:: Instructions for the task ::
Look through the data below and extract, unchanged, the lines from the one that contains "Could use Theorem" to the one that contains "reduces to \\", both included.
Segment Start: Data provided
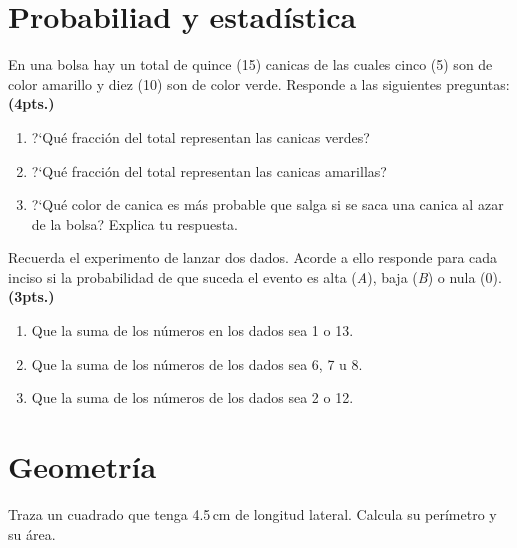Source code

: \documentclass[11pt]{article}
\begin{document}
\vspace{5mm}

\begin{centering}


\end{centering}

\section{Probabiliad y estad\'istica}

En una bolsa hay un total de quince (15) canicas de las cuales cinco (5) son de
color amarillo y diez (10) son de color verde. Responde a las siguientes
preguntas: \hfill  \textbf{(4pts.)}

\begin{enumerate}[label=\alph*)] \itemsep-.3em
\item ?`Qu\'e fracci\'on del total representan las canicas verdes?
\item ?`Qu\'e fracci\'on del total representan las canicas amarillas?
\item ?`Qu\'e color de canica es m\'as probable que salga si se saca una canica
al azar de la bolsa? Explica tu respuesta.
\end{enumerate}

\vspace{15mm}

Recuerda el experimento de lanzar dos dados. Acorde a ello responde para cada
inciso si la probabilidad de que suceda el evento es alta (\emph{A}), baja
(\emph{B}) o nula (0). \hfill  \textbf{(3pts.)}

\begin{enumerate}[label=\alph*)] \itemsep-.3em
\item Que la suma de los n\'umeros en los dados sea 1 o 13.
\item Que la suma de los n\'umeros de los dados sea 6, 7 u 8.
\item Que la suma de los n\'umeros de los dados sea 2 o 12.
\end{enumerate}

\section{Geometr\'ia}
    
Traza un cuadrado que tenga 4.5\,cm de longitud lateral. Calcula su per\'imetro y
su \'area.
\end{document}
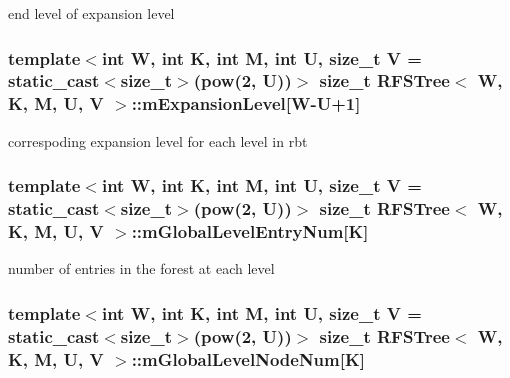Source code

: end level of expansion level 

\hypertarget{classRFSTree_ac0537ae45e791bf13064ecff318ef051}{
\subsubsection[{m\-Expansion\-Level}]{\setlength{\rightskip}{0pt plus 5cm}template$<$int W, int K, int M, int U, size\-\_\-t V = static\-\_\-cast$<$size\-\_\-t$>$(pow(2, U))$>$ size\-\_\-t {\bf R\-F\-S\-Tree}$<$ {\bf W}, K, M, U, V $>$\-::m\-Expansion\-Level\mbox{[}{\bf W}-\/U+1\mbox{]}\hspace{0.3cm}{\ttfamily [private]}}}\label{classRFSTree_ac0537ae45e791bf13064ecff318ef051}


correspoding expansion level for each level in rbt 

\hypertarget{classRFSTree_a22b8577ea6d16ce5008e5969c757b976}{
\subsubsection[{m\-Global\-Level\-Entry\-Num}]{\setlength{\rightskip}{0pt plus 5cm}template$<$int W, int K, int M, int U, size\-\_\-t V = static\-\_\-cast$<$size\-\_\-t$>$(pow(2, U))$>$ size\-\_\-t {\bf R\-F\-S\-Tree}$<$ {\bf W}, K, M, U, V $>$\-::m\-Global\-Level\-Entry\-Num\mbox{[}K\mbox{]}\hspace{0.3cm}{\ttfamily [private]}}}\label{classRFSTree_a22b8577ea6d16ce5008e5969c757b976}


number of entries in the forest at each level 

\hypertarget{classRFSTree_a1fb5db4a8ec4c8ab5e89606609054619}{
\subsubsection[{m\-Global\-Level\-Node\-Num}]{\setlength{\rightskip}{0pt plus 5cm}template$<$int W, int K, int M, int U, size\-\_\-t V = static\-\_\-cast$<$size\-\_\-t$>$(pow(2, U))$>$ size\-\_\-t {\bf R\-F\-S\-Tree}$<$ {\bf W}, K, M, U, V $>$\-::m\-Global\-Level\-Node\-Num\mbox{[}K\mbox{]}\hspace{0.3cm}{\ttfamily [private]}}}\label{classRFSTree_a1fb5db4a8ec4c8ab5e89606609054619}


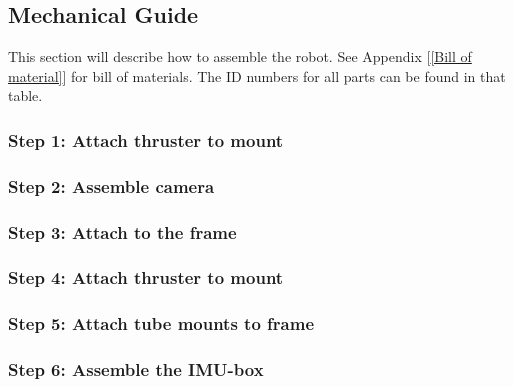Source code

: \subsection{Mechanical Guide}

This section will describe how to assemble the robot. See Appendix [\ref{Bill of material}] for bill of materials. The ID numbers for all parts can be found in that table.



\subsubsection{Step 1: Attach thruster to mount}





\subsubsection{Step 2: Assemble camera}




\subsubsection{Step 3: Attach to the frame}




\subsubsection{Step 4: Attach thruster to mount}




\subsubsection{Step 5: Attach tube mounts to frame}




\subsubsection{Step 6: Assemble the IMU-box}



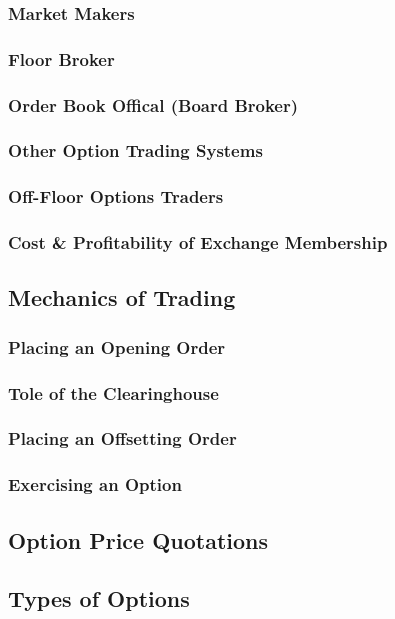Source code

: \documentclass{book}
\theoremstyle{definition}
\theoremstyle{remark}
\begin{document}
        \subsubsection{Market Makers}
        \subsubsection{Floor Broker}
        \subsubsection{Order Book Offical (Board Broker)}
        \subsubsection{Other Option Trading Systems}
        \subsubsection{Off-Floor Options Traders}
        \subsubsection{Cost \& Profitability of Exchange Membership}
    \subsection{Mechanics of Trading}
        \subsubsection{Placing an Opening Order}
        \subsubsection{Tole of the Clearinghouse}
        \subsubsection{Placing an Offsetting Order}
        \subsubsection{Exercising an Option}
    \subsection{Option Price Quotations}
    \subsection{Types of Options}
\end{document}
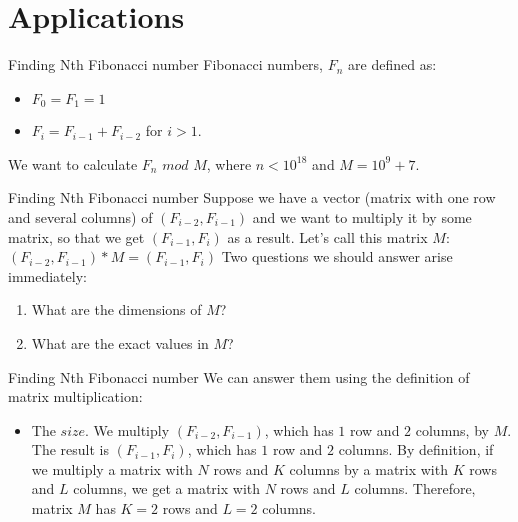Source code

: \documentclass{beamer}
\begin{document}
\section{Applications}

\begin{frame}{Finding Nth Fibonacci number}
  Fibonacci numbers, $F_n$ are defined as:
  \begin{itemize}
    \item $F_0 = F_1 = 1$
    \item $F_i = F_{i-1} + F_{i-2}$ for $i > 1$.
  \end{itemize}
  We want to calculate $F_n$ $mod$ $M$, where $n < 10^{18}$ and $M = 10^9 + 7$.
\end{frame}

\begin{frame}{Finding Nth Fibonacci number}
  Suppose we have a vector (matrix with 
  one row and several columns) of $(F_{i-2}, F_{i-1})$
  and we want to multiply it by some matrix, so that we get $(F_{i-1}, F_i)$ as a result.
  \newline
  Let's call this matrix $M$: \newline
  $(F_{i-2}, F_{i-1}) * M = (F_{i-1}, F_i)$ \newline \newline
  Two questions we should answer arise immediately:
  \begin{enumerate}
    \item What are the dimensions of $M$?
    \item What are the exact values in $M$?
  \end{enumerate}
\end{frame}

\begin{frame}{Finding Nth Fibonacci number}
  We can answer them using the definition of matrix multiplication: \newline
  \begin{itemize}
    \item The $size$. \newline
      We multiply $(F_{i-2}, F_{i-1})$, which has $1$ row and $2$ columns, by $M$. 
      \newline
      The result is $(F_{i-1}, F_i)$, which has $1$ row and $2$ columns.
      \newline \newline
      By definition, if we multiply a matrix with $N$ rows and $K$ columns by 
      a matrix with $K$ rows and $L$ columns, we get a matrix with $N$ rows and $L$ columns.
      \newline \newline
      Therefore, matrix $M$ has $K = 2$ rows and $L = 2$ columns.
  \end{itemize}
\end{frame}
\end{document}
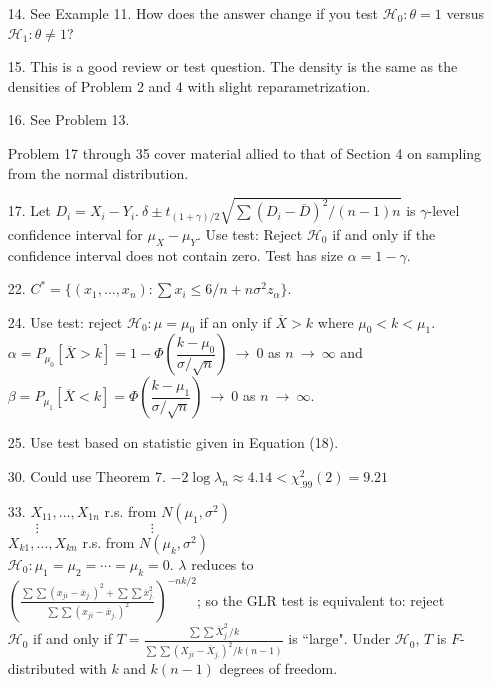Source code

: \begin{enumerate}
	\item[14.] See Example 11. How does the answer change if you test $\mathscr{H}_0\colon \theta=1$ versus $\mathscr{H}_1\colon \theta\ne 1$?
	
	\item[15.] This is a good review or test question. The density is the same as the densities of Problem 2 and 4 with slight reparametrization.
	
	\item[16.] See Problem 13.
	
	Problem 17 through 35 cover material allied to that of Section 4 on sampling from the normal distribution.
	\item[17.] Let $D_i = X_i-Y_i.\ \delta \pm t_{(1+\gamma)/2}\sqrt{\sum(D_i-\overline{D})^2/(n-1)n}$ is $\gamma$-level confidence interval for $\mu_X-\mu_Y$.  Use test: Reject $\mathscr{H}_0$ if and only if the confidence interval does not contain zero. Test has size $\alpha = 1 - \gamma$.
	
	\item[22.] $C^* = \{(x_1,\ldots,x_n)\colon \sum x_i \le 6/n + n\sigma^2 z_\alpha\}$.
	
	\item[24.] Use test: reject $\mathscr{H}_0\colon \mu=\mu_0$ if an only if $\overline{X} > k$ where $\mu_0<k<\mu_1$. \\
	$\alpha = P_{\mu_0}[\overline{X}>k] = 1-\Phi\left(\dfrac{k-\mu_0}{\sigma/\sqrt{n}}\right)\ \to\ 0$ as $n\ \to\ \infty$ and $\beta = P_{\mu_1}[\overline{X}<k] = \Phi\left(\dfrac{k-\mu_1}{\sigma/\sqrt{n}}\right)\ \to\ 0$ as $n\ \to\ \infty$.
	
	\item[25.] Use test based on statistic given in Equation (18).
	
	\item[30.] Could use Theorem 7. $-2\log \lambda_n \approx 4.14 < \chi^2_{.99}(2) = 9.21$
	
	\newpage
	\item[33.] $X_{11},\ldots, X_{1n}$ r.s. from $N(\mu_1,\sigma^2)$ \\
		${}\qquad \vdots \qquad\qquad\qquad\qquad \vdots$ \\ 
		$X_{k1},\ldots, X_{kn}$ r.s. from $N(\mu_k,\sigma^2)$ \\
		$\mathscr{H}_0\colon \mu_1=\mu_2=\cdots=\mu_k=0$. $\lambda$ reduces to \\
		$\left(\frac{\sum\sum(x_{ji}-\overline{x}_{j.})^2 + \sum\sum \overline{x}_{j.}^2}{\sum\sum(x_{ji}-\overline{x}_{j.})^2}\right)^{-nk/2}$; so the GLR test is equivalent to: reject \\
		$\mathscr{H}_0$ if and only if $T = \frac{\sum\sum\overline{X}_{j.}^2/k}{\sum\sum(X_{ji}-\overline{X}_{j.})^2/k(n-1)}$ is ``large". Under $\mathscr{H}_0$, $T$ is $F$-distributed with $k$ and $k(n-1)$ degrees of freedom.
	

\end{enumerate}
Segment End: Data provided
:: The answer ::
	\item[30.] Could use Theorem 7. $-2\log \lambda_n \approx 4.14 < \chi^2_{.99}(2) = 9.21$
	
	\newpage
	\item[33.] $X_{11},\ldots, X_{1n}$ r.s. from $N(\mu_1,\sigma^2)$ \\
		${}\qquad \vdots \qquad\qquad\qquad\qquad \vdots$ \\ 
		$X_{k1},\ldots, X_{kn}$ r.s. from $N(\mu_k,\sigma^2)$ \\
		$\mathscr{H}_0\colon \mu_1=\mu_2=\cdots=\mu_k=0$. $\lambda$ reduces to \\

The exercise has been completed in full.